KCG Seminar on Aggregate and Distributional Effects of Trade by Simon Galle
While it is widely recognised that international trade and globalization are supportive for economic growth in general, it is also clear that globalization does not only have winners but also losers and undesirable side effects. The argument that globalization intensifies inequality has been used by various stakeholders and countries to advocate more and intensive protectionist measures against international trade and globalization. The indeed strongly increasing protectionist tendency worldwide in the recent past shows that it is highly important to gain more research-based key insights into the effects of trade – both in aggregate and distributional terms.
Against this background, Prof. Simon Galle Ph.D. from the BI Norwegian Business School will give a research seminar at the Kiel Institute for the World Economy (IfW) on June 17, 2019 (Monday). The seminar will take place at 4.15pm in the IfW Lecture Hall. Galle will present his paper titled “Slicing the Pie, Quantifying the Aggregate and Distributional Effects of Trade”, co-authored with Prof. Andrés Rodríguez-Clare Ph.D. (University of California, Berkeley) and Moises Yi, Ph.D. (U.S. Census Bureau).

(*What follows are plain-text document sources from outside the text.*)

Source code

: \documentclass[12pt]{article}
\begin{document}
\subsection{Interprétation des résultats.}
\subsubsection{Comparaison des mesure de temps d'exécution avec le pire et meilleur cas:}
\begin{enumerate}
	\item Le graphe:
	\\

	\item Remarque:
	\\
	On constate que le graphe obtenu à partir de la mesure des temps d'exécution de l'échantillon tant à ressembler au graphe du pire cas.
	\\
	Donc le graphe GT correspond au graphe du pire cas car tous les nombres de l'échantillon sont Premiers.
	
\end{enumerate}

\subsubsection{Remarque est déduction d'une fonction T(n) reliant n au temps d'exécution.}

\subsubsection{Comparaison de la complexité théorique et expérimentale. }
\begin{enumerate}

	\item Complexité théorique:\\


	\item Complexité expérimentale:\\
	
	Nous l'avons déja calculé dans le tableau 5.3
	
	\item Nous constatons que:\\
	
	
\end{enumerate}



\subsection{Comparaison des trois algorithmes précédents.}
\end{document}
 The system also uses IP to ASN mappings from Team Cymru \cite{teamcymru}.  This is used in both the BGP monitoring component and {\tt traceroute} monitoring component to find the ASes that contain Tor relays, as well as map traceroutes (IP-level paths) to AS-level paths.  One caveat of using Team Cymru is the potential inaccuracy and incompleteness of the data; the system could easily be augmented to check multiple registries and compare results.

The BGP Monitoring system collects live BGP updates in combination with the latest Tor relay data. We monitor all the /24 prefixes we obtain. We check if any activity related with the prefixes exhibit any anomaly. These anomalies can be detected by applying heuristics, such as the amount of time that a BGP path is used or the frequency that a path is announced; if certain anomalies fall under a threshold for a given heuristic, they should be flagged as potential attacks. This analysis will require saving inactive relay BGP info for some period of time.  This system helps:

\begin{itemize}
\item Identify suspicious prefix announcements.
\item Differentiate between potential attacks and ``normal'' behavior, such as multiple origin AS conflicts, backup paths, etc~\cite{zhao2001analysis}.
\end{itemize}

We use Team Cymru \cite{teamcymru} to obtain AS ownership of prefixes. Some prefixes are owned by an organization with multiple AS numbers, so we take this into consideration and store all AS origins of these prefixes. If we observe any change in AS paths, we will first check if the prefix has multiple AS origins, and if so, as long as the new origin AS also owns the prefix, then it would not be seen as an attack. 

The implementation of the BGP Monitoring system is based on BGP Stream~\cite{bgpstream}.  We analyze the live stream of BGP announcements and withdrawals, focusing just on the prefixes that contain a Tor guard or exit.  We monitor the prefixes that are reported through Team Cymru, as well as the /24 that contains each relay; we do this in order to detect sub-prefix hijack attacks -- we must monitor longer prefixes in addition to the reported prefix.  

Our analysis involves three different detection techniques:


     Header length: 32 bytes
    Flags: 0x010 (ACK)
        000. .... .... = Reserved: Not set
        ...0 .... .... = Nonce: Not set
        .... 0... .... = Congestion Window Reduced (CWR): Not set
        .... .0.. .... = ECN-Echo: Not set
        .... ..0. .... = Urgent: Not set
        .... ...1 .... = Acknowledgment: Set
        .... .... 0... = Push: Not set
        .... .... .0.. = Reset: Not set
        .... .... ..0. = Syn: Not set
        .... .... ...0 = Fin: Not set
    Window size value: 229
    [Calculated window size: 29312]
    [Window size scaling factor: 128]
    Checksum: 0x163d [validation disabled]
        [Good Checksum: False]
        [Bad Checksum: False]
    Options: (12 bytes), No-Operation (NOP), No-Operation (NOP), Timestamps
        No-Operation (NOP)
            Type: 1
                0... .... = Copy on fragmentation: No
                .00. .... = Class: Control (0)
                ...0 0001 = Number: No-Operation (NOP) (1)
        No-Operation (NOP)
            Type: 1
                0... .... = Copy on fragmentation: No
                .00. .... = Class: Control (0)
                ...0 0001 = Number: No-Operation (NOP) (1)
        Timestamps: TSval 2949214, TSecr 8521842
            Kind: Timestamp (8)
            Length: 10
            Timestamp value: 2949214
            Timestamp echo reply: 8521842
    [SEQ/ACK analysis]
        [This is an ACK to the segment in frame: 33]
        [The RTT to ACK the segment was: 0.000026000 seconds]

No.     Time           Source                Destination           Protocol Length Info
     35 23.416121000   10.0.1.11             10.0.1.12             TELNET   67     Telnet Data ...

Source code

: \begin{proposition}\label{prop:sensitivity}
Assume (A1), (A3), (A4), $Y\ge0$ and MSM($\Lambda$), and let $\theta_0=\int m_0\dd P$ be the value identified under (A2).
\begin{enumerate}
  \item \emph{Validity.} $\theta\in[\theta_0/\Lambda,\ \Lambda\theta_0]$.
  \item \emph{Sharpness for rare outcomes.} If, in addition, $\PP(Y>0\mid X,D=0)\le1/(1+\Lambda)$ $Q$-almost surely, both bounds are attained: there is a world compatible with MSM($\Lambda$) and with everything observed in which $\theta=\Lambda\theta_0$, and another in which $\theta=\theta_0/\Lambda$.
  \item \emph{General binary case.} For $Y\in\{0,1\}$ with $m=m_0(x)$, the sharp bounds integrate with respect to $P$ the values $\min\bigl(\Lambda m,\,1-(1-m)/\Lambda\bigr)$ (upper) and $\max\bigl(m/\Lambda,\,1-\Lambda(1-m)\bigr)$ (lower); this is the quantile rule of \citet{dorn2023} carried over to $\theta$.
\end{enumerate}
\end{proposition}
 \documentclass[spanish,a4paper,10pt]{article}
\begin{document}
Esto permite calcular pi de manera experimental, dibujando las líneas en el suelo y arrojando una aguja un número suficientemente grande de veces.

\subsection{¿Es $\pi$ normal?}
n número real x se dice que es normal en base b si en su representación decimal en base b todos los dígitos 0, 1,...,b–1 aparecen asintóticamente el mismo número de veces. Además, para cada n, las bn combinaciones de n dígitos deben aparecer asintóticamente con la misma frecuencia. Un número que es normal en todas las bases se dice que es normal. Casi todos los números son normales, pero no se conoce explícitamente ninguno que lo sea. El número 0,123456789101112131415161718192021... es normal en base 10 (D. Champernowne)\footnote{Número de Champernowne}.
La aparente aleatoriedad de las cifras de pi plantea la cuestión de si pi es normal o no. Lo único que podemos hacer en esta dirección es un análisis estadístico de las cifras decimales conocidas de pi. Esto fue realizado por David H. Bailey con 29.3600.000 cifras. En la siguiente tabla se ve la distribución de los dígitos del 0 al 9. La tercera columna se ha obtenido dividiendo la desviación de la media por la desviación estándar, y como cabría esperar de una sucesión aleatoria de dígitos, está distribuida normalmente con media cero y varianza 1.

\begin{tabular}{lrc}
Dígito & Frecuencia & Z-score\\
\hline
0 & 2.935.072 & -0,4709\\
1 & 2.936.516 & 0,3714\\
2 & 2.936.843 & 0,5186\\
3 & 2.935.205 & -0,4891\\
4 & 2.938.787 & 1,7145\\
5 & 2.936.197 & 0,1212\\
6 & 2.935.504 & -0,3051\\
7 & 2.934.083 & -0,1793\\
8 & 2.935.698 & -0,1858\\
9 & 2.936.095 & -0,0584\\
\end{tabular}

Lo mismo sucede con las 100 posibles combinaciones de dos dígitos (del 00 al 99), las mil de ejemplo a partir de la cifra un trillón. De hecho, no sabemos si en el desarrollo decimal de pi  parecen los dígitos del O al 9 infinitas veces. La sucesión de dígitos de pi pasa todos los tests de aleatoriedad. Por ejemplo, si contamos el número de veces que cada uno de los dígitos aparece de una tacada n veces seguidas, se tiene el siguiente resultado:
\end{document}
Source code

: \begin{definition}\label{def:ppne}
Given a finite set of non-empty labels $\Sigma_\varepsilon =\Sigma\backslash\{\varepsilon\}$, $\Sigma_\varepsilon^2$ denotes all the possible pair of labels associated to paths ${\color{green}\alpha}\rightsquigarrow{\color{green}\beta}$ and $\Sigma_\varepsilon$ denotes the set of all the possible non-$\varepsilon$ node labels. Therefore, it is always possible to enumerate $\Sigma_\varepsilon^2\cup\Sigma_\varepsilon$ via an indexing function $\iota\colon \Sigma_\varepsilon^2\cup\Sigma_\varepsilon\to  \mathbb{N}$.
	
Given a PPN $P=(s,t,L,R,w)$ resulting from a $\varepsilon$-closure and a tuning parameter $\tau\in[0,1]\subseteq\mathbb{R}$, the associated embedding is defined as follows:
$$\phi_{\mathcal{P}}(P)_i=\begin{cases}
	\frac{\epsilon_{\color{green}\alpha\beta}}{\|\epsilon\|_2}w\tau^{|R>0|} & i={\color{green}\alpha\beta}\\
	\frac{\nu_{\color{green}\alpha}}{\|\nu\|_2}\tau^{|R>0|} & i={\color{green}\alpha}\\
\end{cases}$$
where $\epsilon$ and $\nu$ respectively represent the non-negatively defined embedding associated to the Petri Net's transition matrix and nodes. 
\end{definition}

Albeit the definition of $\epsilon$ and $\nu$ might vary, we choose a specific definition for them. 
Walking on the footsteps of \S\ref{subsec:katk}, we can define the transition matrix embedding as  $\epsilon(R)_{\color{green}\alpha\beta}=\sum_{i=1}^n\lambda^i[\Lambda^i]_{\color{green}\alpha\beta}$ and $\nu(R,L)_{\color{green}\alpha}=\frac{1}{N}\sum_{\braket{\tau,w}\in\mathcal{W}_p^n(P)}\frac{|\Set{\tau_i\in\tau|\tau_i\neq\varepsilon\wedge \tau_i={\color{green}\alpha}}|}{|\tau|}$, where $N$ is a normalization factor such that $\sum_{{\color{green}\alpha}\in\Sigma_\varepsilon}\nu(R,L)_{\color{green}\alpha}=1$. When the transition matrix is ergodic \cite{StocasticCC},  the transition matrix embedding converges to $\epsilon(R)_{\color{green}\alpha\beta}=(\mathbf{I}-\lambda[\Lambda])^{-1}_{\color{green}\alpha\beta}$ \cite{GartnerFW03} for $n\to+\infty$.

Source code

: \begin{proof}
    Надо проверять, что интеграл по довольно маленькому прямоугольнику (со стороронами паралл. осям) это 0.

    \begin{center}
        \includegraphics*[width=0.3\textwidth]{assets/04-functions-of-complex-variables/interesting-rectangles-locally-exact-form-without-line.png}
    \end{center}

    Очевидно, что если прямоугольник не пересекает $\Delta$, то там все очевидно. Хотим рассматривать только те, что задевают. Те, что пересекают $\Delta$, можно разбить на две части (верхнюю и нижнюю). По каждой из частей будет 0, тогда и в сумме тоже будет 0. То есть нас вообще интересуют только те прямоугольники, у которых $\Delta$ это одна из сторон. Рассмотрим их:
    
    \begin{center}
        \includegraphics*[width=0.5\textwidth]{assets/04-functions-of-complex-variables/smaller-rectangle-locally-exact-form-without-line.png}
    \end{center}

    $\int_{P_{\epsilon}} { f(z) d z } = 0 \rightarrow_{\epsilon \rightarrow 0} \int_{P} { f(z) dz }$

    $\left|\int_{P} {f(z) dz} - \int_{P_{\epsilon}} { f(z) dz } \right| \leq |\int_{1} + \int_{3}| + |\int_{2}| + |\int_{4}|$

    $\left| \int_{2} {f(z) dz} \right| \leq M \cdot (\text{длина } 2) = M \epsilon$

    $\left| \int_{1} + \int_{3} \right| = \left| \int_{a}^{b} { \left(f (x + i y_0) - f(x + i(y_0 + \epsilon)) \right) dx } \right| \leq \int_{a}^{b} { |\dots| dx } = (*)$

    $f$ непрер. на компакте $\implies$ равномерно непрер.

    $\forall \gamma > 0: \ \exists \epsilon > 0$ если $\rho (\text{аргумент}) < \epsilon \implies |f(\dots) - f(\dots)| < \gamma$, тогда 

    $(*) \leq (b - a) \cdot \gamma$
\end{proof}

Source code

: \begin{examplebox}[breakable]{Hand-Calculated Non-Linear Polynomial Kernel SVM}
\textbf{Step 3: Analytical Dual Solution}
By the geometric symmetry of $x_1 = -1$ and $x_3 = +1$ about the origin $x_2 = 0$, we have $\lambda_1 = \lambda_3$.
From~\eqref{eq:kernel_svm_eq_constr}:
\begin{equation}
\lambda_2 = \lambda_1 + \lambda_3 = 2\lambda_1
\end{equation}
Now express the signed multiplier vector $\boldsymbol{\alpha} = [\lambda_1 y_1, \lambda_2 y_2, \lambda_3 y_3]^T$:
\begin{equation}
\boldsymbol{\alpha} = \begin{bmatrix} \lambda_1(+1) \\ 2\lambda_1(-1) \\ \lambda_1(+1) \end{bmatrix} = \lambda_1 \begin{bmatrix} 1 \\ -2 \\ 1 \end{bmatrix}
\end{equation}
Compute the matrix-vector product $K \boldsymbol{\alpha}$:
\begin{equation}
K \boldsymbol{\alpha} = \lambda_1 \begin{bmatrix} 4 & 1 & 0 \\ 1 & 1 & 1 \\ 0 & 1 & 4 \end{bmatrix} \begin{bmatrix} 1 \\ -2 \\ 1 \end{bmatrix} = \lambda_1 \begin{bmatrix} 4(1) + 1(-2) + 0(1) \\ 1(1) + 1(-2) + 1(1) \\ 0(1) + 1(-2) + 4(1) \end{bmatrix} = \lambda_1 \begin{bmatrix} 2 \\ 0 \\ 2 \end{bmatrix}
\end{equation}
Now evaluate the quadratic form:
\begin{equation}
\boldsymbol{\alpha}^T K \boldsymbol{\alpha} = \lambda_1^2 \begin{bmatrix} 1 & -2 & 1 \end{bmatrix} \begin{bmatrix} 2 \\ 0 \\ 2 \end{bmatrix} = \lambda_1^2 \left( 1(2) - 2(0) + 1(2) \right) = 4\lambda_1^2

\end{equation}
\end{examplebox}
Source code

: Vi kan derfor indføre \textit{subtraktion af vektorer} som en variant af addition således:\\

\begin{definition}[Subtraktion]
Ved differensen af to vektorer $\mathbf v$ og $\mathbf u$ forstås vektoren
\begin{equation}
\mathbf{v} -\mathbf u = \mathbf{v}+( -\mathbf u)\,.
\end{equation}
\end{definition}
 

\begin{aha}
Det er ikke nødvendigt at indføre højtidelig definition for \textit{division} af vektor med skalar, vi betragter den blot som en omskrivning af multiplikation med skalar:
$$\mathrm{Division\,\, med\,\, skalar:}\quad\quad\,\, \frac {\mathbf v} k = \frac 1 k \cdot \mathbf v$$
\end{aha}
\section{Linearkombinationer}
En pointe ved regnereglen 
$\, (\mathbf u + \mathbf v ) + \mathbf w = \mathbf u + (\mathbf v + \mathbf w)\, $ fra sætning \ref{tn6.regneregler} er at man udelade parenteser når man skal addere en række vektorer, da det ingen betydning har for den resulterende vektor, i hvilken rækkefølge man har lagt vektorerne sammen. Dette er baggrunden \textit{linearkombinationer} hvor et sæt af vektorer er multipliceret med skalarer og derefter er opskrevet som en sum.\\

In the paper the authors develop a multi-sector gravity model with heterogeneous workers to quantify the aggregate and group-level welfare effects of trade. The model generalizes the specific-factors intuition to a setting with labour reallocation, leads to a parsimonious formula for the group-level welfare effects from trade, and nests the aggregate results in Arkolakis, Costinot and Rodríguez-Clare (2012). The authors estimate the model using the structural relationship between China-shock driven changes in manufacturing employment and average earnings across US groups defined as commuting zones. They find that the China shock increases average welfare but some groups experience losses as high as five times the average gain. Adjusted for plausible measures of inequality aversion, gains in social welfare remain positive and deviate only slightly from those according to the standard aggregation method.